Why no yield in 1.9.2 blocks?

Hi,

I searched in vain for the answer, but why doesn't yield work inside
Ruby 192 blocks. The syntax allows you to pass the blocks as a &blk
param, but you have to call the block with blk.call. If you try to use
yield, you get a LocalJumpError:

ruby-1.9.2-p0 > l= lambda {|&blk| yield}
=> #<Proc:0x000001009d4ad0@(irb):2 (lambda)>
ruby-1.9.2-p0 > l.call {puts 1}
LocalJumpError: no block given (yield)
  from (irb):2:in `block in irb_binding'
  from (irb):3:in `call'
  from (irb):3
  from /Users/edh/.rvm/rubies/ruby-1.9.2-p0/bin/irb:17:in `<main>'

But this works:

ruby-1.9.2-p0 > l= lambda {|&blk| blk.call}
=> #<Proc:0x000001009dc910@(irb):4 (lambda)>
ruby-1.9.2-p0 > l.call {puts 1}
1
=> nil

At least it agrees with block_given?

ruby-1.9.2-p0 > l=lambda {|&blk| puts "block given" if block_given?;
puts "done"}
=> #<Proc:0x00000101825f30@(irb):6 (lambda)>
ruby-1.9.2-p0 > l.call
done
=> nil
ruby-1.9.2-p0 > l.call {puts 1}
done
=> nil

I can live with block.call instead of yield, but no block_given?

Why would you want to pass a block to a block? Why not? so you can do
things like:

def meth(x, &block)
  if block_given?
    block.call(x) do |y|
      puts "in meth " + y.to_s
    end
  end
end

ruby-1.9.2-p0 > meth(1) {|x, &blk| puts "in blok " + x.to_s; blk.call 2}
in blok 1
in meth 2

[Note, trying this with yield leads to a SyntaxError.]

Cheers,
Ed

Ed Howland

Hi,

I searched in vain for the answer, but why doesn't yield work inside
Ruby 192 blocks. The syntax allows you to pass the blocks as a &blk
param, but you have to call the block with blk.call. If you try to use
yield, you get a LocalJumpError:

ruby-1.9.2-p0 > l= lambda {|&blk| yield}
=> #<Proc:0x000001009d4ad0@(irb):2 (lambda)>
ruby-1.9.2-p0 > l.call {puts 1}
LocalJumpError: no block given (yield)
from (irb):2:in `block in irb_binding'
from (irb):3:in `call'
from (irb):3
from /Users/edh/.rvm/rubies/ruby-1.9.2-p0/bin/irb:17:in `<main>'

irb(main):002:0> p = proc{|&blk| yield}
=> #<Proc:0x02833540@(irb):2>
irb(main):003:0> p.call{puts 1}
LocalJumpError: no block given
        from (irb):2
        from (irb):3:in `call'
        from (irb):3
irb(main):004:0> VERSION
=> "1.8.7"

I searched in vain for the answer, but why doesn't yield work inside
Ruby 192 blocks. The syntax allows you to pass the blocks as a&blk
param, but you have to call the block with blk.call. If you try to use
yield, you get a LocalJumpError:

This isn't something new in 1.9.2. There is no version of Ruby that I am aware of that would allow this.

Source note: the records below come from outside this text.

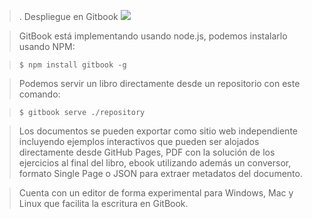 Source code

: > . Despliegue en Gitbook 
> ![](../../imagenes/gitbook.PNG)

>  GitBook está implementando usando node.js, podemos instalarlo usando NPM:

> ```$ npm install gitbook -g```

> Podemos servir un libro directamente desde un repositorio con este comando:

> ```$ gitbook serve ./repository```

> Los documentos se pueden exportar como sitio web independiente incluyendo ejemplos interactivos que pueden ser alojados directamente desde GitHub Pages, 
PDF con la solución de los ejercicios al final del libro, ebook utilizando además un conversor, formato Single Page o JSON 
para extraer metadatos del documento.

> Cuenta con un editor de forma experimental para Windows, Mac y Linux que facilita la escritura en GitBook.
   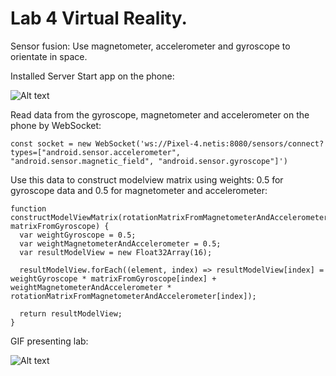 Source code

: # Lab 4 Virtual Reality.

Sensor fusion:
Use magnetometer, accelerometer and gyroscope to orientate in space.

Installed Server Start app on the phone:

![Alt text](images/image.png)

Read data from the gyroscope, magnetometer and accelerometer on the phone by WebSocket:
```
const socket = new WebSocket('ws://Pixel-4.netis:8080/sensors/connect?types=["android.sensor.accelerometer", "android.sensor.magnetic_field", "android.sensor.gyroscope"]')
```
Use this data to construct modelview matrix using weights: 0.5 for gyroscope data and 0.5 for magnetometer and accelerometer:

```
function constructModelViewMatrix(rotationMatrixFromMagnetometerAndAccelerometer, matrixFromGyroscope) {
  var weightGyroscope = 0.5;
  var weightMagnetometerAndAccelerometer = 0.5;
  var resultModelView = new Float32Array(16);

  resultModelView.forEach((element, index) => resultModelView[index] = weightGyroscope * matrixFromGyroscope[index] + weightMagnetometerAndAccelerometer * rotationMatrixFromMagnetometerAndAccelerometer[index]);

  return resultModelView;
}
```

GIF presenting lab:

![Alt text](./video.gif) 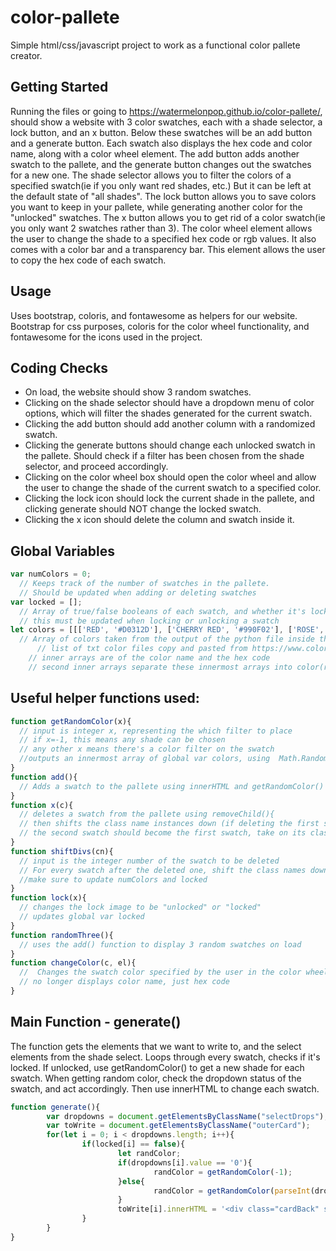 # color-pallete

Simple html/css/javascript project to work as a functional color pallete creator. 


## Getting Started

Running the files or going to https://watermelonpop.github.io/color-pallete/, should show a website with 3 color swatches, each with a shade selector, a lock button, and an x button. Below these swatches will be an add button and a generate button. Each swatch also displays the hex code and color name, along with a color wheel element. The add button adds another swatch to the pallete, and the generate button changes out the swatches for a new one. The shade selector allows you to filter the colors of a specified swatch(ie if you only want red shades, etc.) But it can be left at the default state of "all shades". The lock button allows you to save colors you want to keep in your pallete, while generating another color for the "unlocked" swatches. The x button allows you to get rid of a color swatch(ie you only want 2 swatches rather than 3). The color wheel element allows the user to change the shade to a specified hex code or rgb values. It also comes with a color bar and a transparency bar. This element allows the user to copy the hex code of each swatch.

## Usage

Uses bootstrap, coloris, and fontawesome as helpers for our website. Bootstrap for css purposes, coloris for the color wheel functionality, and fontawesome for the icons used in the project.

## Coding Checks
- On load, the website should show 3 random swatches.
- Clicking on the shade selector should have a dropdown menu of color options, which will filter the shades generated for the current swatch. 
- Clicking the add button should add another column with a randomized swatch.
- Clicking the generate buttons should change each unlocked swatch in the pallete. Should check if a filter has been chosen from the shade selector, and proceed accordingly.
- Clicking on the color wheel box should open the color wheel and allow the user to change the shade of the current swatch to a specified color.
- Clicking the lock icon should lock the current shade in the pallete, and clicking generate should NOT change the locked swatch.
- Clicking the x icon should delete the column and swatch inside it. 

## Global Variables
```javascript
var numColors = 0;
  // Keeps track of the number of swatches in the pallete.
  // Should be updated when adding or deleting swatches
var locked = [];
  // Array of true/false booleans of each swatch, and whether it's locked or not.
  // this must be updated when locking or unlocking a swatch
let colors = [[['RED', '#D0312D'], ['CHERRY RED', '#990F02'], ['ROSE', '#E3242B'],...]]]
  // Array of colors taken from the output of the python file inside the color-list folder, 'list.py'. 
      // list of txt color files copy and pasted from https://www.color-meanings.com/list-of-colors-names-hex-codes/
    // inner arrays are of the color name and the hex code
    // second inner arrays separate these innermost arrays into color(red, pink, etc.)
```
## Useful helper functions used: 
```javascript
function getRandomColor(x){
  // input is integer x, representing the which filter to place
  // if x=-1, this means any shade can be chosen
  // any other x means there's a color filter on the swatch
  //outputs an innermost array of global var colors, using  Math.Random()
}
function add(){
  // Adds a swatch to the pallete using innerHTML and getRandomColor()
}
function x(c){
  // deletes a swatch from the pallete using removeChild(){
  // then shifts the class name instances down (if deleting the first swatch, 
  // the second swatch should become the first swatch, take on its classname, etc.)
}
function shiftDivs(cn){
  // input is the integer number of the swatch to be deleted
  // For every swatch after the deleted one, shift the class names down
  //make sure to update numColors and locked
}
function lock(x){
  // changes the lock image to be "unlocked" or "locked"
  // updates global var locked
}
function randomThree(){
  // uses the add() function to display 3 random swatches on load
}
function changeColor(c, el){
  //  Changes the swatch color specified by the user in the color wheel element
  // no longer displays color name, just hex code
}
```
## Main Function - generate()
The function gets the elements that we want to write to, and the select elements from the shade select. Loops through every swatch, checks if it's locked. If unlocked, use getRandomColor() to get a new shade for each swatch. When getting random color, check the dropdown status of the swatch, and act accordingly. Then use innerHTML to change each swatch.

```javascript
function generate(){
        var dropdowns = document.getElementsByClassName("selectDrops");
        var toWrite = document.getElementsByClassName("outerCard");
        for(let i = 0; i < dropdowns.length; i++){
                if(locked[i] == false){
                        let randColor;
                        if(dropdowns[i].value == '0'){
                                randColor = getRandomColor(-1);
                        }else{
                                randColor = getRandomColor(parseInt(dropdowns[i].value)-1)
                        }
                        toWrite[i].innerHTML = '<div class="cardBack" style="background-color:' + randColor[1] + ';"><div class="card" id="firstColor"><div class="cardImg" style="background-color:' + randColor[1] + ';"></div><div class="card-body"><div class="clr-field card-title" style ="color: ' + randColor[1] + ';"><button class = "square" type="button" aria-labelledby="clr-open-label">::after</button><input type="text" class="coloris instance' + (i+1) + '" value="' + randColor[1] + '"></div><p class="card-text">' + randColor[0] + '</p><img src="unlocked.png" class="icon instance' + (i+1) + '" onclick="lock(' + (i+1) + ')"><br><br><button class="x instance' + numColors + '" onclick="x(this)">X</button></div></div></div>';
                }
        }
}
```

Why would you want to pass a block to a block? Why not? so you can do
things like:

def meth(x,&block)
   if block_given?
     block.call(x) do |y|
       puts "in meth " + y.to_s
     end
   end
end

ruby-1.9.2-p0> meth(1) {|x,&blk| puts "in blok " + x.to_s; blk.call 2}
in blok 1
in meth 2

There are also other useful usecases for this, namely defining methods with a block dynamically

# in some class
define_method :foo do |x,y,&b|
   puts "before"
   yield # or b.call
   puts "after"
end

Kind regards

  robert

I always figured it was because it was enclosing its environment, and having
yield in the block and the environment could bet ambiguous.

def sort_proxy(collection)
  collection.sort! do |a,b|
    yield a , b # yield in a block
  end
end

ary = [4,2,9,3,1]

sort_proxy ary do |a,b|
  a <=> b
end

ary # => [1, 2, 3, 4, 9]

Josh Cheek wrote in post #956495:

I always figured it was because it was enclosing its environment, and
having
yield in the block and the environment could bet ambiguous.

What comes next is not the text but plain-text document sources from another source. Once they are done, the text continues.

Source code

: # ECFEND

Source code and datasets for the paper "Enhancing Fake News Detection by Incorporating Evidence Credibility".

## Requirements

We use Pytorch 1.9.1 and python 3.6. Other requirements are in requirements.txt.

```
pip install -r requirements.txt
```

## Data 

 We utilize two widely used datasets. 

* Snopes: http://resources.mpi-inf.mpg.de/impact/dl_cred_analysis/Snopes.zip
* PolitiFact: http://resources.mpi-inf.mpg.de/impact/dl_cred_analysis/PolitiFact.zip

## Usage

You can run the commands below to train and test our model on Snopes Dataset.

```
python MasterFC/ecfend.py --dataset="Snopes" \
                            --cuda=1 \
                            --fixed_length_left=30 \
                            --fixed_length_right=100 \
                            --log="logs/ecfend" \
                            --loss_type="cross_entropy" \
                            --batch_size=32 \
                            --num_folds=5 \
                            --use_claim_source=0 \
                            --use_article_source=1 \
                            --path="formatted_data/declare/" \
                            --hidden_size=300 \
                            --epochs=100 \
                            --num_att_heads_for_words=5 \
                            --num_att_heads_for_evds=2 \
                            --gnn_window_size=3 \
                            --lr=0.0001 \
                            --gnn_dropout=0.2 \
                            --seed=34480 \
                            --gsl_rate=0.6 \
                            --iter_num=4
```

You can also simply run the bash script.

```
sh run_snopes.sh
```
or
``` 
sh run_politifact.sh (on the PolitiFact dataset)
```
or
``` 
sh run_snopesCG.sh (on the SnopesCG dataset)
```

Yes, I believe that's the case. Consider:

  def foo # <- block passed implicitly
    bar do |&baz|
      yield 123 # <- invokes the outer block
    end
  end

I think of 'yield' like 'return'. 'yield' invokes the block passed in to
the enclosing method, and 'return' returns from the enclosing method.